* _Your instructions_:
Go over these records and count the lines with the string "polygon" in them; the count is all that should be returned.

##### Data in this exercise #####

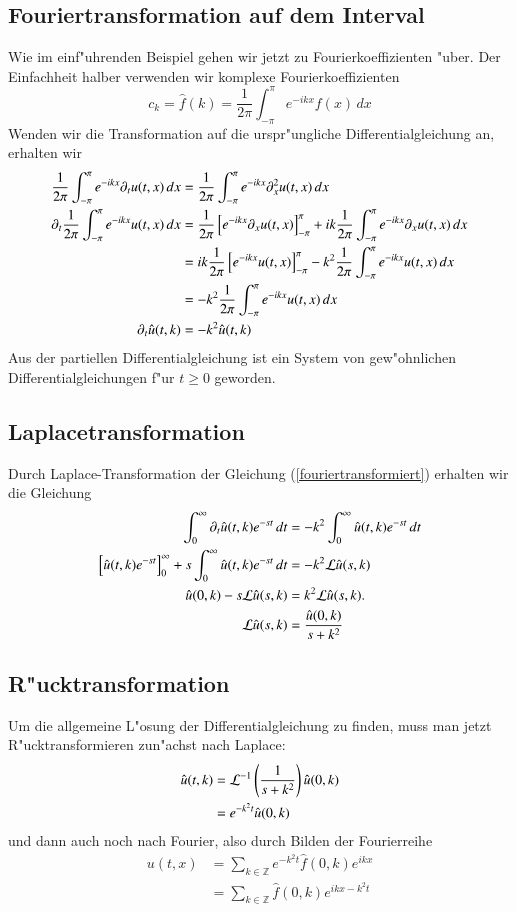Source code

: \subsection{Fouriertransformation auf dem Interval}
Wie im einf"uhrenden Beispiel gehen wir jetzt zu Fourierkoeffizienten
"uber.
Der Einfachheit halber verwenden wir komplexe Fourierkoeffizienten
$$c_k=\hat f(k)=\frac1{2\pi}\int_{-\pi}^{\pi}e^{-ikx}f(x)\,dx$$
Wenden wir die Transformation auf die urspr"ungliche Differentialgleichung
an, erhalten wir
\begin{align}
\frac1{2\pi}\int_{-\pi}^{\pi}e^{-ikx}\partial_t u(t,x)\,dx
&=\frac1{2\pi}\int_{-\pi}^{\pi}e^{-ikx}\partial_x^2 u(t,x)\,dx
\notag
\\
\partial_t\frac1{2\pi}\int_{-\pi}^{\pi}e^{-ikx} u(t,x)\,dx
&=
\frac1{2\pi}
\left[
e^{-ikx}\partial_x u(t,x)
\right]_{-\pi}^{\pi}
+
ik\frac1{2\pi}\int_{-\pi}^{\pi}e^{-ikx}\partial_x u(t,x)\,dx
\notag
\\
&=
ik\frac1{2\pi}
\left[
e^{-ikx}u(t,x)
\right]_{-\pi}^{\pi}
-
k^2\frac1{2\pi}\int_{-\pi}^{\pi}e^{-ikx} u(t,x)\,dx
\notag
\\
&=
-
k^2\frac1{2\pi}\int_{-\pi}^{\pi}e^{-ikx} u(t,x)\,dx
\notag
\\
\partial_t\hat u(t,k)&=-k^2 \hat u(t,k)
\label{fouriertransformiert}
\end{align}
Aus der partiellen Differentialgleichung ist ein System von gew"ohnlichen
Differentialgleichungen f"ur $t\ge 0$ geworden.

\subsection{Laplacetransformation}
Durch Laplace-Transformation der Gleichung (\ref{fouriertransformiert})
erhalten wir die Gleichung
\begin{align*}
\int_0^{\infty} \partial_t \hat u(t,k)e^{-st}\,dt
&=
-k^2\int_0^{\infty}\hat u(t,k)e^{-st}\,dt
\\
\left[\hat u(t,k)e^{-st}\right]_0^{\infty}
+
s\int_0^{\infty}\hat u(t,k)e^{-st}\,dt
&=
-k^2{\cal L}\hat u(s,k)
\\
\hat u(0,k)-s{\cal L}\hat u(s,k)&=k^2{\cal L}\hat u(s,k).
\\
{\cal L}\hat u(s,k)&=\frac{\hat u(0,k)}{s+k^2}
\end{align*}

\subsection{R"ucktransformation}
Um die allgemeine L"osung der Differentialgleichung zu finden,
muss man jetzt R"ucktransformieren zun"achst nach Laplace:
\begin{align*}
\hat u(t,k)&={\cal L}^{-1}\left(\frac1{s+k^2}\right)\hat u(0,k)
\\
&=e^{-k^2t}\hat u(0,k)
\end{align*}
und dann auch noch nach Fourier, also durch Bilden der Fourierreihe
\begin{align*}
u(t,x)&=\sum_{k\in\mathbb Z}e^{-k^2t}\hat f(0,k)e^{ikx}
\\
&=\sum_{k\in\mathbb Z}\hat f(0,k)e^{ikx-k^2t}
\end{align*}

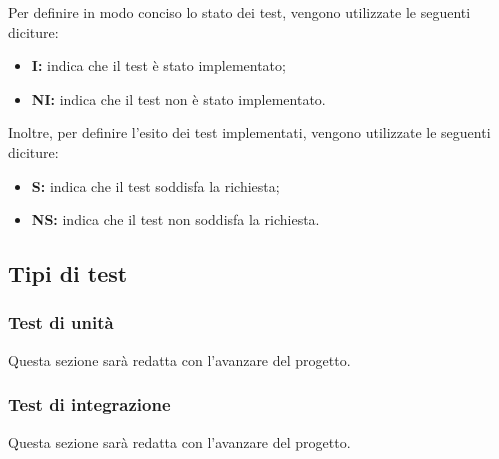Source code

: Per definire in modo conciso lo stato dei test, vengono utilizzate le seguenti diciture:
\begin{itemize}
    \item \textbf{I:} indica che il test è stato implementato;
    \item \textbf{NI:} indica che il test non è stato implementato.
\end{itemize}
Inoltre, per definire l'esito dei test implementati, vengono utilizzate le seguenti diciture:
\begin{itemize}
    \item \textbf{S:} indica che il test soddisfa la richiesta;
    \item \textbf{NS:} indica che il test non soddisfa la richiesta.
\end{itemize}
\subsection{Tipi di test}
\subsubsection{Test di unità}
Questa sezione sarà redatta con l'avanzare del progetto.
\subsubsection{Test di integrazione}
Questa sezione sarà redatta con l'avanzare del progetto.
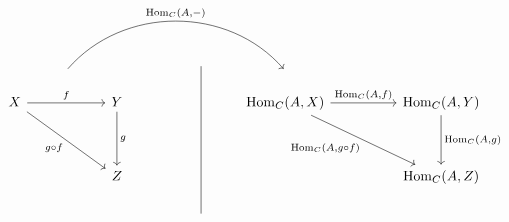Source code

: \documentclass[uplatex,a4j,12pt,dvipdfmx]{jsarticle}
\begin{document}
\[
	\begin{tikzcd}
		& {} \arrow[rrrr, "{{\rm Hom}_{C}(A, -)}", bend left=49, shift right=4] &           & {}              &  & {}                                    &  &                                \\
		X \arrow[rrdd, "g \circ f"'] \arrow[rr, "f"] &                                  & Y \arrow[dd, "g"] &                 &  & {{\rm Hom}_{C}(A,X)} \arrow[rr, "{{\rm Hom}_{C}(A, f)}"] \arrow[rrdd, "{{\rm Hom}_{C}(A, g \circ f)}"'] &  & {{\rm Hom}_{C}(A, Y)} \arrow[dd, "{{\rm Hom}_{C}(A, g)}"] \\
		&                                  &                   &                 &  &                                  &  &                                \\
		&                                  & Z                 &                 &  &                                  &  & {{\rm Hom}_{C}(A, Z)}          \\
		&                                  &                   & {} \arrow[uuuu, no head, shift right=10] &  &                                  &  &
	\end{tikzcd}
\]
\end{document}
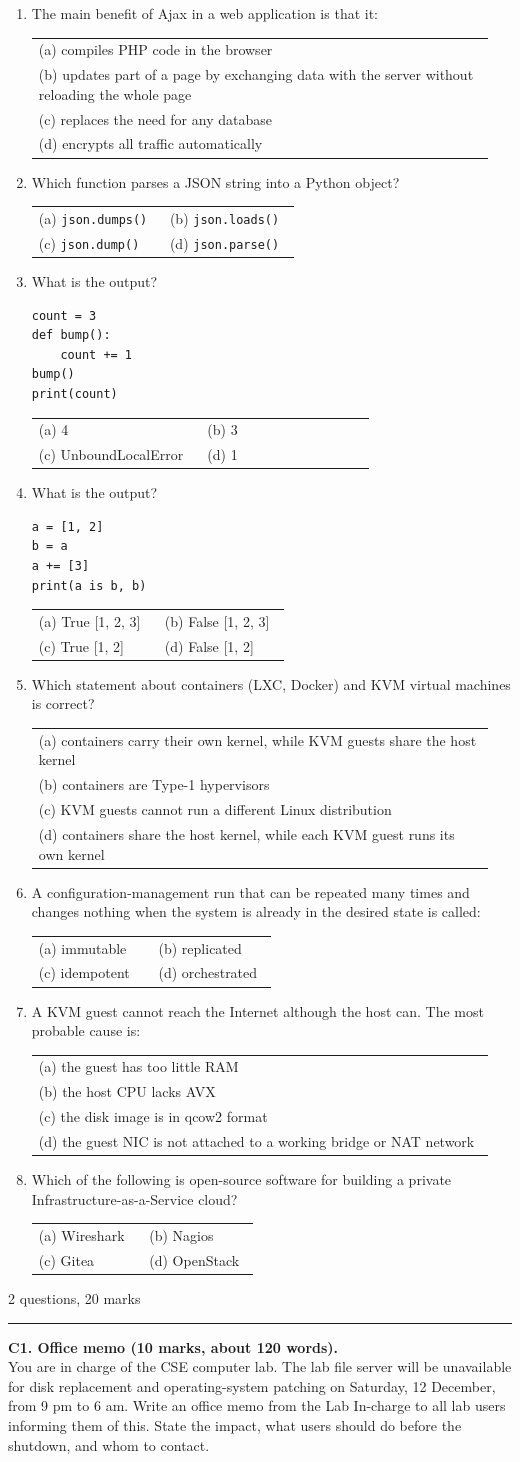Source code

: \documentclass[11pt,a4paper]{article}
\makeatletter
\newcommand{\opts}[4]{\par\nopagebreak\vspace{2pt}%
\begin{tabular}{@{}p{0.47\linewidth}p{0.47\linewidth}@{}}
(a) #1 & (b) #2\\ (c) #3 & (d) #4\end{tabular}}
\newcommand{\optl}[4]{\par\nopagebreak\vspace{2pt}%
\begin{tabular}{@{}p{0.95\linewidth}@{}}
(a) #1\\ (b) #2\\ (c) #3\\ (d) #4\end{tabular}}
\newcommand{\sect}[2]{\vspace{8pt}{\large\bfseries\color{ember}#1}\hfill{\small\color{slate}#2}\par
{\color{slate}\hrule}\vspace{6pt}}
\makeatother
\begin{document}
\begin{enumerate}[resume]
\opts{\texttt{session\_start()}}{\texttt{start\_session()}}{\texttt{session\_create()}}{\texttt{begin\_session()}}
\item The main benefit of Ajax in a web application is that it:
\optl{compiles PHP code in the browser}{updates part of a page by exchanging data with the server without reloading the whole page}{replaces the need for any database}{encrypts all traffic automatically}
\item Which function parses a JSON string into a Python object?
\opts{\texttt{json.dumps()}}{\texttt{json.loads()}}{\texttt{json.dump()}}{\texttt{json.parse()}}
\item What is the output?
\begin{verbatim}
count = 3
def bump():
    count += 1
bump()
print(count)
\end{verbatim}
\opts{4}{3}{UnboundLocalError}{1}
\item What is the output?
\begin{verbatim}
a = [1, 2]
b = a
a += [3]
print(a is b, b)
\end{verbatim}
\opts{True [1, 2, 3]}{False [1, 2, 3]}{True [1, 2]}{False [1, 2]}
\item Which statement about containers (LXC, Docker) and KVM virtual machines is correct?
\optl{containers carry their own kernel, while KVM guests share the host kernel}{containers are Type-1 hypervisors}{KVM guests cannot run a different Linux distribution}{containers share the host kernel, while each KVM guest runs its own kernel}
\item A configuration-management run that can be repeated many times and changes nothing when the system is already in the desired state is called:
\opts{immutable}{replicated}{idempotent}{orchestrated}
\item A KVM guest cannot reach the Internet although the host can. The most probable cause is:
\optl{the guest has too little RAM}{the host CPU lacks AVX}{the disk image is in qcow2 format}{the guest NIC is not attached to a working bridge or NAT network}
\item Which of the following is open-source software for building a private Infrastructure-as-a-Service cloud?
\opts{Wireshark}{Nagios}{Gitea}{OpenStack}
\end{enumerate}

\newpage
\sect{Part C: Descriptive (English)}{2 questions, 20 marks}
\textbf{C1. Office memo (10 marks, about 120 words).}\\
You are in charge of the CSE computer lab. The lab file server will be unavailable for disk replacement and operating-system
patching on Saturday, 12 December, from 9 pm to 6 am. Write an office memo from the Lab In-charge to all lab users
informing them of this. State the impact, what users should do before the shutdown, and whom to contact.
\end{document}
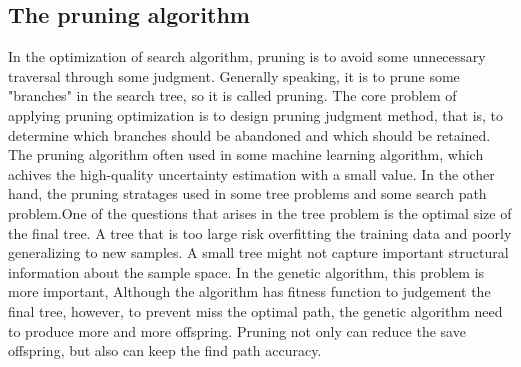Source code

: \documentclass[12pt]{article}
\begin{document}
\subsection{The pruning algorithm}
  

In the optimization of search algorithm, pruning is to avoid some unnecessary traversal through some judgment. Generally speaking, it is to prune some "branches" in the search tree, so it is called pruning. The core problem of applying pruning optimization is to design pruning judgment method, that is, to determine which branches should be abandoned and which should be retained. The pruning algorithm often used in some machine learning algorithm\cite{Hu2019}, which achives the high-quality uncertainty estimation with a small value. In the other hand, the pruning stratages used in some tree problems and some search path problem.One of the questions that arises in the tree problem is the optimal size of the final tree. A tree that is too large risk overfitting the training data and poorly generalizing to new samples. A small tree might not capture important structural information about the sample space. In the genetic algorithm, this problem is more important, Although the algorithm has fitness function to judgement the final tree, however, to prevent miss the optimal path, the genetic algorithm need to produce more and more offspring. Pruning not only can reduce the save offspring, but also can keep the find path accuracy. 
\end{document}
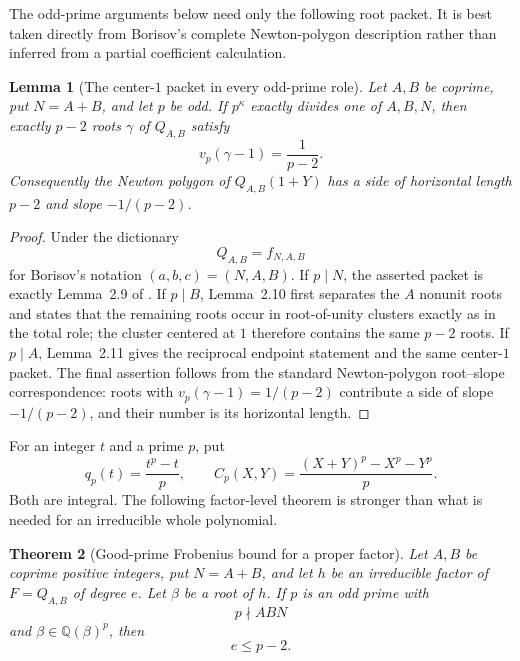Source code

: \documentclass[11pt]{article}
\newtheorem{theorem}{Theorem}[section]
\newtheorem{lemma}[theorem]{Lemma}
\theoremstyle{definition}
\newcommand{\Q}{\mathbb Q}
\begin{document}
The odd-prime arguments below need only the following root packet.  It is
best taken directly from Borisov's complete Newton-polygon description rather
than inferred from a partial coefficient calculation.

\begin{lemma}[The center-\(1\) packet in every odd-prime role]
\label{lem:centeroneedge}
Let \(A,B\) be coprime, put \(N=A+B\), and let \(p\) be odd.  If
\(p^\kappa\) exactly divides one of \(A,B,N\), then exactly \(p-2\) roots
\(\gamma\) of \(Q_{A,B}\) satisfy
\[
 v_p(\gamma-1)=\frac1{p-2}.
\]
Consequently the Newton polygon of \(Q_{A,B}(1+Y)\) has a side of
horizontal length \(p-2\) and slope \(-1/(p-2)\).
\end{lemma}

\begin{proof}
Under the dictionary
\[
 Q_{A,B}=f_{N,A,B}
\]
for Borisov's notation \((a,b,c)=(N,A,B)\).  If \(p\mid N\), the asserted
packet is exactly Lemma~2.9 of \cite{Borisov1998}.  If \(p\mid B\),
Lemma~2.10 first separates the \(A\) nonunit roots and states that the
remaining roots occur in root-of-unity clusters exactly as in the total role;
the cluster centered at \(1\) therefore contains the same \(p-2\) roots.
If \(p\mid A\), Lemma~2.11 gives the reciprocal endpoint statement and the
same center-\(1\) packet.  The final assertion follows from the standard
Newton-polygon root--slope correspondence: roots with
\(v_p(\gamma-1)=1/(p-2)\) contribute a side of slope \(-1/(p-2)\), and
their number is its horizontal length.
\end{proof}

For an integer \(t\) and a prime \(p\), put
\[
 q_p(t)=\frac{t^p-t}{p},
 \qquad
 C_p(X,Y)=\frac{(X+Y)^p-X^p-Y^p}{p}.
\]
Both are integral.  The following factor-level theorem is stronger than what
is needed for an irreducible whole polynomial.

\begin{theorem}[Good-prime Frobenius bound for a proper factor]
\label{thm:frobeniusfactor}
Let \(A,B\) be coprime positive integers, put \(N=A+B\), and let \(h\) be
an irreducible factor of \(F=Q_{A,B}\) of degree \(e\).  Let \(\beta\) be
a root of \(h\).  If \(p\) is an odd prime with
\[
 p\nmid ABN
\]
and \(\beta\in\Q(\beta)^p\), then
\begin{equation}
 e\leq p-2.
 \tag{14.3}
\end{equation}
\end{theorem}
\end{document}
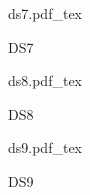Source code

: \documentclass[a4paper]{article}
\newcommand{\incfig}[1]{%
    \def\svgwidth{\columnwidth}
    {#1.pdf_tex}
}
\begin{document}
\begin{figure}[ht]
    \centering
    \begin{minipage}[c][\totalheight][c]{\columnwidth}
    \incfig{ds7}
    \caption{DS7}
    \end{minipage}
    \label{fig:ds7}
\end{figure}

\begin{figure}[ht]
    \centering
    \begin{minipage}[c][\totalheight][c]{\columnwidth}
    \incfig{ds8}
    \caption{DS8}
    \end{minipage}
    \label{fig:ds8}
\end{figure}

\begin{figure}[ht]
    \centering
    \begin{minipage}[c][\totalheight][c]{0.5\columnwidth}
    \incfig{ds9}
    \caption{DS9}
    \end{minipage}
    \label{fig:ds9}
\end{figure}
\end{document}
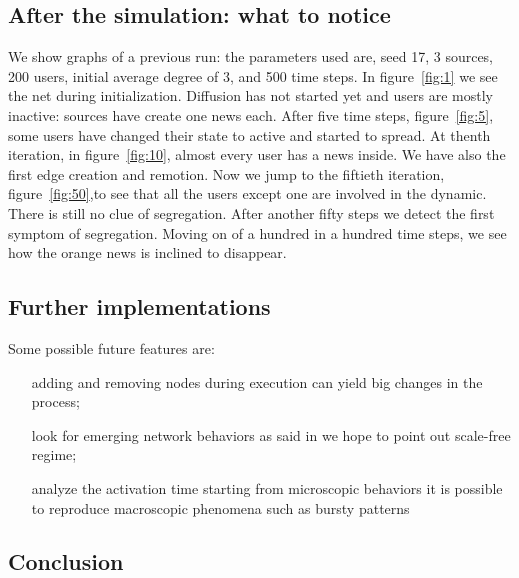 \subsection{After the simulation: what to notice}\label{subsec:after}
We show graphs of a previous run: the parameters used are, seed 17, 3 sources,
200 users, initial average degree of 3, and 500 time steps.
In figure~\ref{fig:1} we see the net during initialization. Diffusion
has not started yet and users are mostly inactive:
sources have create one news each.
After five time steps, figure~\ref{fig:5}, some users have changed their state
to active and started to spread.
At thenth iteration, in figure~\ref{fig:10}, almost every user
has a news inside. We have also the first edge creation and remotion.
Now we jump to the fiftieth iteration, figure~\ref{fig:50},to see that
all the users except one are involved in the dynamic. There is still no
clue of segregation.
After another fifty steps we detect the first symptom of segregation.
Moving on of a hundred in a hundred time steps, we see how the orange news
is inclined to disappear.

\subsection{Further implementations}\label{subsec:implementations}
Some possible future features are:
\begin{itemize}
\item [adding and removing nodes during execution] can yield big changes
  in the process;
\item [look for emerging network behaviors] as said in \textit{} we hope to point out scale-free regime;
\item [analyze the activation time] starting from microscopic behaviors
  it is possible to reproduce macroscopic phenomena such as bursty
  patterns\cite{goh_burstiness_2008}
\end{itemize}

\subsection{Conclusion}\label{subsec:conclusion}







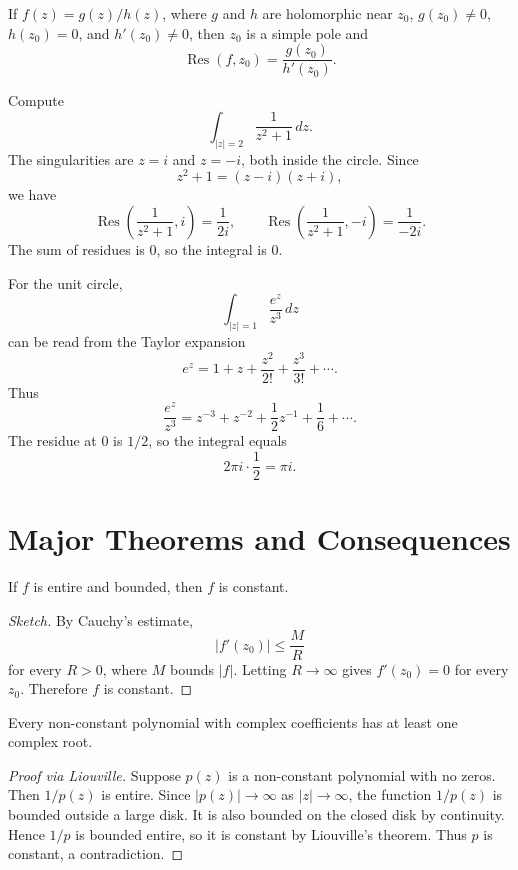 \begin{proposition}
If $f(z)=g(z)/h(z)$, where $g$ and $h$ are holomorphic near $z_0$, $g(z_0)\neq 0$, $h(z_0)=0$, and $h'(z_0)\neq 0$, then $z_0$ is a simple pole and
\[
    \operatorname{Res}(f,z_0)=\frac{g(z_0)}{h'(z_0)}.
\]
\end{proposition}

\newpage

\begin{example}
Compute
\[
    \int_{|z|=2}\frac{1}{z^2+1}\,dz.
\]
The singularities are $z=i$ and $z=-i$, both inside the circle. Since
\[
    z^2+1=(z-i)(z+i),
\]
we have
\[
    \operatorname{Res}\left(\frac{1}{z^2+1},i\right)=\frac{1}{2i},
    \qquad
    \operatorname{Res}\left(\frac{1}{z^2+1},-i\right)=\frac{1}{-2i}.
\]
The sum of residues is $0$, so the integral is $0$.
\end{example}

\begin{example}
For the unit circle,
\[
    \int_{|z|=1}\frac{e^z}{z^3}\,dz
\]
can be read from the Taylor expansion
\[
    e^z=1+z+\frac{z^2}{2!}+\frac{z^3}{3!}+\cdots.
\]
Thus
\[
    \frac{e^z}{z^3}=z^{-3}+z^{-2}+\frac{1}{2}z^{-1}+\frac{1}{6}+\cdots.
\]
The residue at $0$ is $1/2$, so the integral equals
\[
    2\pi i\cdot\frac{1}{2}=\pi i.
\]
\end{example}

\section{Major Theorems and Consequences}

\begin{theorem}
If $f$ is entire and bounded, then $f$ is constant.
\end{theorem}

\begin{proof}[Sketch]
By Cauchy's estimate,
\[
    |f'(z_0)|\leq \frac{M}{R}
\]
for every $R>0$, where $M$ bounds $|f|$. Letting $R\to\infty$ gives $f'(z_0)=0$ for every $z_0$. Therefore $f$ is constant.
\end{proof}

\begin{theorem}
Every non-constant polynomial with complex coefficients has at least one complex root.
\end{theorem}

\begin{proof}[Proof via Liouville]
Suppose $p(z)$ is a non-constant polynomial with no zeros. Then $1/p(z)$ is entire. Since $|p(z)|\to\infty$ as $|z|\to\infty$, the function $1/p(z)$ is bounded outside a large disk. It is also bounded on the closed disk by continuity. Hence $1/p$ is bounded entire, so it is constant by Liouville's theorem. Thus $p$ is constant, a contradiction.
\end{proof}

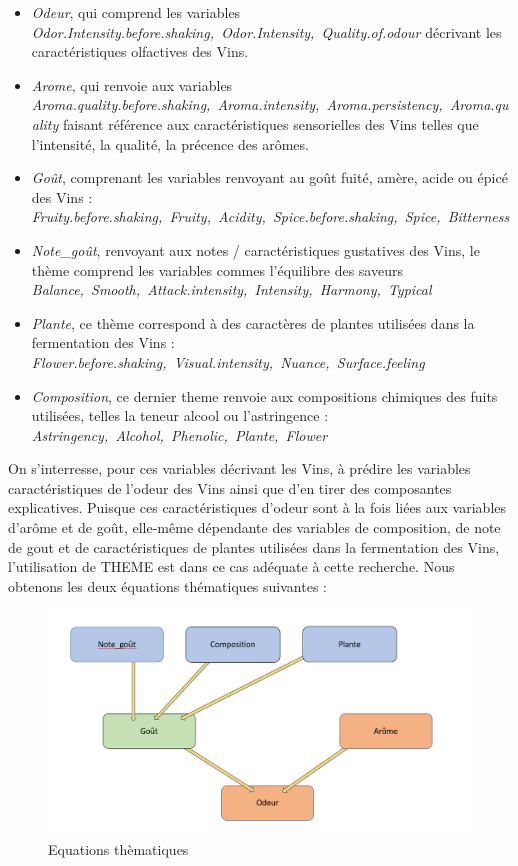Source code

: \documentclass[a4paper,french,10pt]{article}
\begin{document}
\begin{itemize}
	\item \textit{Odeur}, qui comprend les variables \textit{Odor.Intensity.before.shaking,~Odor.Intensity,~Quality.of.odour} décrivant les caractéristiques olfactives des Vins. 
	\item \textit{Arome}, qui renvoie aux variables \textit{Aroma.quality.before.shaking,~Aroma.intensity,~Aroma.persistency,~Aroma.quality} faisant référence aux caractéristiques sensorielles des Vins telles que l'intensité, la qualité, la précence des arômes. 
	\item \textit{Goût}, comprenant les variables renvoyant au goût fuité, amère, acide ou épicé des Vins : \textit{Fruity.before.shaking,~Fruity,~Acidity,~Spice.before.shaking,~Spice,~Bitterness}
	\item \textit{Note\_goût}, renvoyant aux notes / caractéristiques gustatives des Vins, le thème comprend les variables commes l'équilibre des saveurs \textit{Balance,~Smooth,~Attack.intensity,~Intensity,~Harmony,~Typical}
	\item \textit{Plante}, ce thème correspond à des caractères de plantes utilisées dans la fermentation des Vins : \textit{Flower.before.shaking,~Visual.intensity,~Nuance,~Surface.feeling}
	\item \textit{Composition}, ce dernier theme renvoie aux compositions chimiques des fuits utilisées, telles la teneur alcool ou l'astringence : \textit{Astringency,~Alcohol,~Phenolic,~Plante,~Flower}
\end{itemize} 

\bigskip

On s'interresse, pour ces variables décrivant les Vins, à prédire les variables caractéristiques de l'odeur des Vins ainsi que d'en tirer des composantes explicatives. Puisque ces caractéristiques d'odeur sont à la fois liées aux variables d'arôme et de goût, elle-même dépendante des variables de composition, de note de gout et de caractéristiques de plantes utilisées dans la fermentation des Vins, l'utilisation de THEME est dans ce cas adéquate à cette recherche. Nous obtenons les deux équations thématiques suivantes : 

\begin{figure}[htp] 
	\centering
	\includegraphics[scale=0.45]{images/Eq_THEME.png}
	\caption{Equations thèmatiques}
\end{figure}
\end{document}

#####

* _Solution_:
3